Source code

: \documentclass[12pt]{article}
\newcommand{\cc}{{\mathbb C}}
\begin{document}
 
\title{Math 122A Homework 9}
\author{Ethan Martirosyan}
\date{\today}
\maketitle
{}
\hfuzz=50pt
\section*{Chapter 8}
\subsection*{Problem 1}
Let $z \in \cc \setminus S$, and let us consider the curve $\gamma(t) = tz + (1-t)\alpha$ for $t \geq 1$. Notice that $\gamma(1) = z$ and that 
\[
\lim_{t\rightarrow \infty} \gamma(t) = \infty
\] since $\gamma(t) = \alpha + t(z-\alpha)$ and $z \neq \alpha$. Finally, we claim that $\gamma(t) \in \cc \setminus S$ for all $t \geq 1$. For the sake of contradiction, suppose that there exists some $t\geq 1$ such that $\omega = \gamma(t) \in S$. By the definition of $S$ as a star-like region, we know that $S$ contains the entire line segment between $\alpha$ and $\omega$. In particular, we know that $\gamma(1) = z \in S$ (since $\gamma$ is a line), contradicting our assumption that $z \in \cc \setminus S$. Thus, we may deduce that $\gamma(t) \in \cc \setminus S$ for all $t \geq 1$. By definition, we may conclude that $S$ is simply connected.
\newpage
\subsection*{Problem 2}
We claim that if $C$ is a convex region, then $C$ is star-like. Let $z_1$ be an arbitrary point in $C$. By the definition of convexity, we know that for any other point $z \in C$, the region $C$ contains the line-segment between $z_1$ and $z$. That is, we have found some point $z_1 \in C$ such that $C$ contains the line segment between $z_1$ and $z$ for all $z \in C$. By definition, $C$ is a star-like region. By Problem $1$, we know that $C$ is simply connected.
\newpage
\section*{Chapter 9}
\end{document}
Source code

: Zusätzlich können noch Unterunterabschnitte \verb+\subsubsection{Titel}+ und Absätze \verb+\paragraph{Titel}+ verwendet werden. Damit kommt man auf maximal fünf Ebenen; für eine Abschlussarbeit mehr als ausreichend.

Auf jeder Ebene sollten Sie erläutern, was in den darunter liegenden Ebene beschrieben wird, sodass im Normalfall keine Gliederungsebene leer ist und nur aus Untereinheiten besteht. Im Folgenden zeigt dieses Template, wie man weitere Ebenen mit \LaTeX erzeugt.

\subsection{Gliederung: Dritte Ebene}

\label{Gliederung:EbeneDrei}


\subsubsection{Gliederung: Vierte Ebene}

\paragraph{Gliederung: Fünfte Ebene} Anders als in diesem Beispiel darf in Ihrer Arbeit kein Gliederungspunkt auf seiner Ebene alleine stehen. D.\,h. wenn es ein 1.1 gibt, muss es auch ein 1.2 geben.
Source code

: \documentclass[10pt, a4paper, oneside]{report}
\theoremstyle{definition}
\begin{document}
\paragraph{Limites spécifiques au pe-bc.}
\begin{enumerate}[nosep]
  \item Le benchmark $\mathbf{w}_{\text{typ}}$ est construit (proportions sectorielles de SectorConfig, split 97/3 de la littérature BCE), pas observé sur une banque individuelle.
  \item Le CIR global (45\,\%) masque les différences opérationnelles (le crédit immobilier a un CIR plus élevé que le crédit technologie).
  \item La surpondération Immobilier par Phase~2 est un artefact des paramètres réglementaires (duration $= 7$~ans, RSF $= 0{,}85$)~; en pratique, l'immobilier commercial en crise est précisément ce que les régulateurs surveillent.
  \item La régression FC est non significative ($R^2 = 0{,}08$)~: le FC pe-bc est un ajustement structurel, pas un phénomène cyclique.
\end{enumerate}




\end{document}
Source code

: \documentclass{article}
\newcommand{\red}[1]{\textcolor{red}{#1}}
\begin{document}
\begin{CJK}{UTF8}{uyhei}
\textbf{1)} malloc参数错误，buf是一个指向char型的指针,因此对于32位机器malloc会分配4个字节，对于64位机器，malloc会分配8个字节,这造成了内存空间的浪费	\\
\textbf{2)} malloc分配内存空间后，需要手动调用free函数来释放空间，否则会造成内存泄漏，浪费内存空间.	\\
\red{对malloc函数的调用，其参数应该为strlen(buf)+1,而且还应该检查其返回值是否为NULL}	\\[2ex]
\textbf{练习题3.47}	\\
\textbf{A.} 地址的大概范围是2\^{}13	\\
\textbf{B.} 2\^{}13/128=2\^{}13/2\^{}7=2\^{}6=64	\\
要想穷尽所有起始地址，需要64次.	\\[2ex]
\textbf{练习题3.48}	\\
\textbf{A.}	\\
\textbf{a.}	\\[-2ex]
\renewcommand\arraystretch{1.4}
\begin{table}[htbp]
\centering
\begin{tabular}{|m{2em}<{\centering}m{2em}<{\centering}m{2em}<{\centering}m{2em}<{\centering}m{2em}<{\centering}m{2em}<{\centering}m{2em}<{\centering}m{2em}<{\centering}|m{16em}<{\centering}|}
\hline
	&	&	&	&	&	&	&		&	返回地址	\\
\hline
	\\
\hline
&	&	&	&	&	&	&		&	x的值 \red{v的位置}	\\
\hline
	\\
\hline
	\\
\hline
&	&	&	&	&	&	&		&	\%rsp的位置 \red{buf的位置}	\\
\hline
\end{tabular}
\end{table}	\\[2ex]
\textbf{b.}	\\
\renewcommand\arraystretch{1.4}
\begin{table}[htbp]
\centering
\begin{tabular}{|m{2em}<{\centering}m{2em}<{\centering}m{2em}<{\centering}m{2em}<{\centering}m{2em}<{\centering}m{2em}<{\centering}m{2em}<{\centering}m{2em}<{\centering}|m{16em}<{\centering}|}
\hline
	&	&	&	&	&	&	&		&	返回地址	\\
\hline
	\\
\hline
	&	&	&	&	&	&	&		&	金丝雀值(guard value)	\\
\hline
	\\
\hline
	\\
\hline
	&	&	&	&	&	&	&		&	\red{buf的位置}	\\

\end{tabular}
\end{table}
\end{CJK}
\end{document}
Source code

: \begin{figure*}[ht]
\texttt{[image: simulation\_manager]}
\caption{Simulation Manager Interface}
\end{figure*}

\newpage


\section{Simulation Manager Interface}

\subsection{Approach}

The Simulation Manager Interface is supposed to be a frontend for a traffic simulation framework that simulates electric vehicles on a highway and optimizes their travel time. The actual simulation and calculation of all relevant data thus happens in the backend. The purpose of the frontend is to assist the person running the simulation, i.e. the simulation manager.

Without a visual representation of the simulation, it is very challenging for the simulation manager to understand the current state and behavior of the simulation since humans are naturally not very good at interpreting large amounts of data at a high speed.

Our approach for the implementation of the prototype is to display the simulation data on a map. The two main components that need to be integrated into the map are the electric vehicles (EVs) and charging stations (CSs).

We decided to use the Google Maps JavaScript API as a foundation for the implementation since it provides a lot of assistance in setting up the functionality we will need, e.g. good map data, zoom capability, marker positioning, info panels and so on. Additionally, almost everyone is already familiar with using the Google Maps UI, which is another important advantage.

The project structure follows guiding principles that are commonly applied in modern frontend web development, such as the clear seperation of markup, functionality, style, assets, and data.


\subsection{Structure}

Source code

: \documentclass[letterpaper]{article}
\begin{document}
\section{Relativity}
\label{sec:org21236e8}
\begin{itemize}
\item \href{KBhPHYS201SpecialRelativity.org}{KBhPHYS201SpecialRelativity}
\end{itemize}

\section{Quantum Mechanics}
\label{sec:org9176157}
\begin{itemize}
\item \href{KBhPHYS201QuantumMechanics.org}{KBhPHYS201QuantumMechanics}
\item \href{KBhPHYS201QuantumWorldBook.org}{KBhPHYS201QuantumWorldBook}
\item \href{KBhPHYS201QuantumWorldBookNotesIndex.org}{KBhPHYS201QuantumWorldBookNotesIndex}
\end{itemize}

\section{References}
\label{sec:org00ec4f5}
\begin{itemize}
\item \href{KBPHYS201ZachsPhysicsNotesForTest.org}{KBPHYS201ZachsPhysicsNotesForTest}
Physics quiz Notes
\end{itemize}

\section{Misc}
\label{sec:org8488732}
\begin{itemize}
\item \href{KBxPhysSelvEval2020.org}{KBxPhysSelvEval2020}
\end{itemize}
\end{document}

#### [WORK ITEM]
Answer only with how many lines in the records include "good".

#### [WRITTEN ANSWER]
2